Records to use Block Start

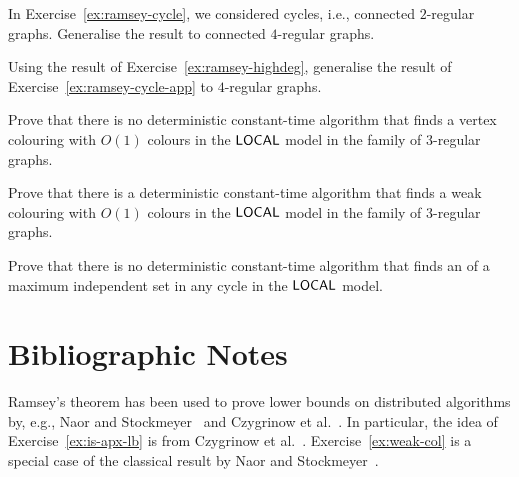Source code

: \begin{ex}\label{ex:ramsey-highdeg}
    In Exercise~\ref{ex:ramsey-cycle}, we considered cycles, i.e., connected $2$-regular graphs. Generalise the result to connected $4$-regular graphs.

\end{ex}

\begin{ex}\label{ex:ramsey-highdeg-app}
    Using the result of Exercise~\ref{ex:ramsey-highdeg}, generalise the result of Exercise~\ref{ex:ramsey-cycle-app} to $4$-regular graphs.
\end{ex}

\begin{ex}
    Prove that there is no deterministic constant-time algorithm that finds a vertex colouring with $O(1)$ colours in the $\textup{\sffamily LOCAL}$ model in the family of $3$-regular graphs.

\end{ex}

\begin{exs}\label{ex:weak-col}
    Prove that there is a deterministic constant-time algorithm that finds a weak colouring with $O(1)$ colours in the $\textup{\sffamily LOCAL}$ model in the family of $3$-regular graphs.
\end{exs}

\begin{exs}\label{ex:is-apx-lb}
    Prove that there is no deterministic constant-time algorithm that finds an  of a maximum independent set in any cycle in the $\textup{\sffamily LOCAL}$ model.
    
\end{exs}


\section{Bibliographic Notes}

Ramsey's theorem has been used to prove lower bounds on distributed algorithms by, e.g., Naor and Stockmeyer~\cite{naor95what} and Czygrinow et al.~\cite{czygrinow08fast}. In particular, the idea of Exercise~\ref{ex:is-apx-lb} is from Czygrinow et al.~\cite{czygrinow08fast}. Exercise~\ref{ex:weak-col} is a special case of the classical result by Naor and Stockmeyer~\cite{naor95what}.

Records to use Block End

- Exercise goal: Tally the lines above that contain the string "sffamily". Respond with the total alone.

- Exercise answer: 3